LONDON: A 3,000-year-old quartzite head of Egyptian “Boy King” Tutankhamun was auctioned off for $6 million on Thursday in London despite an outcry from Cairo.
Christie’s auction house sold the 28.5-centimeter (11-inch) relic for £4,746,250 ($5,970,000, 5,290,000 euros) at one of its most controversial auctions in years.
No information about the buyer was disclosed.
The famous pharaoh’s finely-chiselled face — its calm eyes and puffed lips emoting a sense of eternal peace — came from the private Resandro Collection of ancient art that Christie’s last auctioned off 2016 for £3 million.
But angry Egyptian officials wanted Thursday’s sale halted and the treasure returned.
Christie’s decision “contradicts international agreements and conventions,” Egypt’s foreign ministry said on Wednesday..
Former antiquities minister Zahi Hawass told AFP that the piece appears to have been “stolen” in the 1970s from the Karnak Temple complex just north of Luxor.
“We think it left Egypt after 1970 because in that time other artefacts were stolen from Karnak Temple,” Hawass said.
Christie’s countered that Egypt had never before expressed the same level of concern about an item whose existence has been “well known and exhibited publicly” for many years.
“The object is not, and has not been, the subject of an investigation,” it said in a statement to AFP.
The auction house has published a chronology of how the relic changed hands between European art dealers over the past 50 years.
Its oldest attribution from 1973-74 places it in the collection of Prince Wilhelm of Thurn and Taxi in modern-day Germany.
Yet that account was called into doubt by a report from the Live Science news site last month suggesting that Wilhelm never owned the piece.

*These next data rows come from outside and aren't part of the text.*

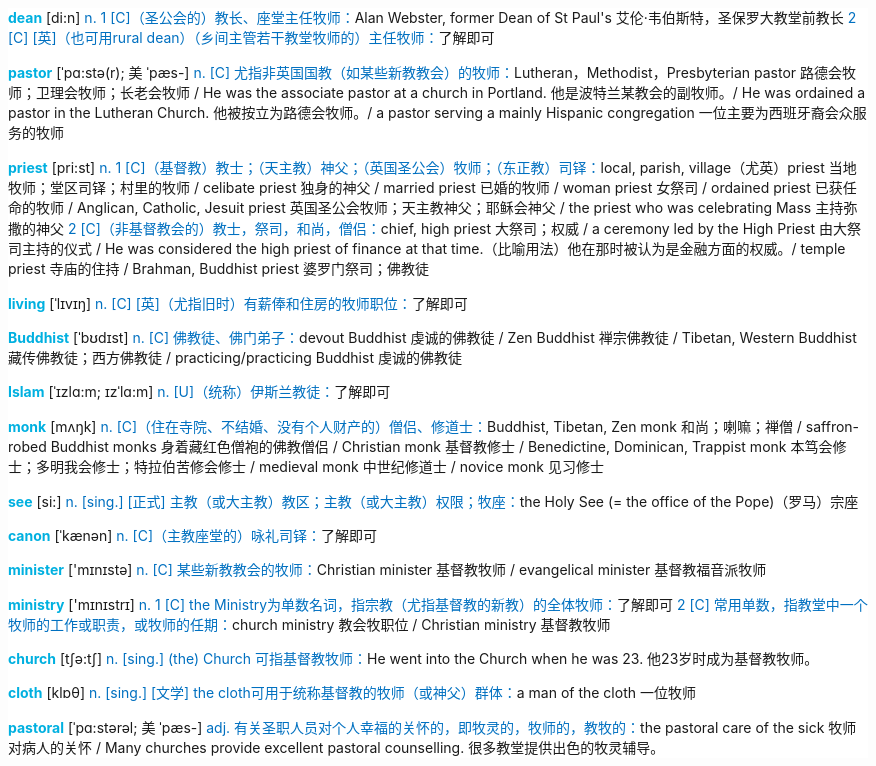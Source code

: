<font color="sky blue">**dean**</font> [di:n]
<font color="#0070c0">n. 1 [C]（圣公会的）教长、座堂主任牧师：</font>Alan Webster, former Dean of St Paul's 艾伦·韦伯斯特，圣保罗大教堂前教长 <font color="#0070c0">2 [C] [英]（也可用rural dean）（乡间主管若干教堂牧师的）主任牧师：</font>了解即可
           
<font color="sky blue">**pastor**</font> [ˈpɑ:stə(r); 美 ˈpæs-]
<font color="#0070c0">n. [C] 尤指非英国国教（如某些新教教会）的牧师：</font>Lutheran，Methodist，Presbyterian pastor 路德会牧师；卫理会牧师；长老会牧师 / He was the associate pastor at a church in Portland. 他是波特兰某教会的副牧师。/ He was ordained a pastor in the Lutheran Church. 他被按立为路德会牧师。/ a pastor serving a mainly Hispanic congregation 一位主要为西班牙裔会众服务的牧师
        
<font color="sky blue">**priest**</font> [pri:st]
<font color="#0070c0">n. 1 [C]（基督教）教士；（天主教）神父；（英国圣公会）牧师；（东正教）司铎：</font>local, parish, village（尤英）priest 当地牧师；堂区司铎；村里的牧师 / celibate priest 独身的神父 / married priest 已婚的牧师 / woman priest 女祭司 / ordained priest 已获任命的牧师 / Anglican, Catholic, Jesuit priest 英国圣公会牧师；天主教神父；耶稣会神父 / the priest who was celebrating Mass 主持弥撒的神父 <font color="#0070c0">2 [C]（非基督教会的）教士，祭司，和尚，僧侣：</font>chief, high priest 大祭司；权威 / a ceremony led by the High Priest 由大祭司主持的仪式 / He was considered the high priest of finance at that time.（比喻用法）他在那时被认为是金融方面的权威。/ temple priest 寺庙的住持 / Brahman, Buddhist priest 婆罗门祭司；佛教徒
           
<font color="sky blue">**living**</font> [ˈlɪvɪŋ]
<font color="#0070c0">n. [C] [英]（尤指旧时）有薪俸和住房的牧师职位：</font>了解即可

<font color="sky blue">**Buddhist**</font> [ˈbʊdɪst]
<font color="#0070c0">n. [C] 佛教徒、佛门弟子：</font>devout Buddhist 虔诚的佛教徒 / Zen Buddhist 禅宗佛教徒 / Tibetan, Western Buddhist 藏传佛教徒；西方佛教徒 / practicing/practicing Buddhist 虔诚的佛教徒
           
<font color="sky blue">**Islam**</font> [ˈɪzlɑ:m; ɪzˈlɑ:m]
<font color="#0070c0">n. [U]（统称）伊斯兰教徒：</font>了解即可
           
<font color="sky blue">**monk**</font> [mʌŋk]
<font color="#0070c0">n. [C]（住在寺院、不结婚、没有个人财产的）僧侣、修道士：</font>Buddhist, Tibetan, Zen monk 和尚；喇嘛；禅僧 / saffron-robed Buddhist monks 身着藏红色僧袍的佛教僧侣 / Christian monk 基督教修士 / Benedictine, Dominican, Trappist monk 本笃会修士；多明我会修士；特拉伯苦修会修士 / medieval monk 中世纪修道士 / novice monk 见习修士

<font color="sky blue">**see**</font> [si:] 
<font color="#0070c0">n. [sing.] [正式] 主教（或大主教）教区；主教（或大主教）权限；牧座：</font>the Holy See (= the office of the Pope)（罗马）宗座
           
<font color="sky blue">**canon**</font> [ˈkænən]
<font color="#0070c0">n. [C]（主教座堂的）咏礼司铎：</font>了解即可

<font color="sky blue">**minister**</font> ['mɪnɪstə] 
<font color="#0070c0">n. [C] 某些新教教会的牧师：</font>Christian minister 基督教牧师 / evangelical minister 基督教福音派牧师

<font color="sky blue">**ministry**</font> ['mɪnɪstrɪ] 
<font color="#0070c0">n. 1 [C] the Ministry为单数名词，指宗教（尤指基督教的新教）的全体牧师：</font>了解即可 <font color="#0070c0">2 [C] 常用单数，指教堂中一个牧师的工作或职责，或牧师的任期：</font>church ministry 教会牧职位 / Christian ministry 基督教牧师 

<font color="sky blue">**church**</font> [tʃə:tʃ] 
<font color="#0070c0">n. [sing.] (the) Church 可指基督教牧师：</font>He went into the Church when he was 23. 他23岁时成为基督教牧师。

<font color="sky blue">**cloth**</font> [klɒθ] 
<font color="#0070c0">n. [sing.] [文学] the cloth可用于统称基督教的牧师（或神父）群体：</font>a man of the cloth 一位牧师
           
<font color="sky blue">**pastoral**</font> [ˈpɑ:stərəl; 美 ˈpæs-]
<font color="#0070c0">adj. 有关圣职人员对个人幸福的关怀的，即牧灵的，牧师的，教牧的：</font>the pastoral care of the sick 牧师对病人的关怀 / Many churches provide excellent pastoral counselling. 很多教堂提供出色的牧灵辅导。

Wilhelm was “not a very art-interested person,” his niece Daria told the news site.
A journalist and art historian who knew Wilhelm told Live Science site that the prince had no arts collection at all.
Tutankhamun is thought to have become a pharaoh at the age of nine and to have died about 10 years later.
His rule would have probably passed without notice were it not for the 1922 discovery by Britain’s Howard Carter of his nearly intact tomb.
The lavish find revived interest in ancient Egypt and set the stage for subsequent battles over ownership of cultural masterpieces unearthed in colonial times.
Tutankhamun became commonly known as King Tut and made into the subject of popular songs and films.
International conventions and the British government’s own guidance restrict the sale of works that were known to have been stolen or illegally dug up.
The British Museum has been wrangling for decades with Greece over its remarkable room full of marble Parthenon friezes and sculptures.
Egypt’s own campaign to recover lost art gained momentum after numerous works went missing during the looting that accompanied former president Hosni Mubarak’s fall from power in 2011.
Cairo has managed to regain hundreds of looted and stolen artefacts by working with both auction houses and international cultural groups.
But Egypt has been unable to substantiate its case with firm proof that the Tutankhamun bust was illegally obtained.
Christie’s told AFP that it would “not sell any work where there isn’t clear title of ownership.”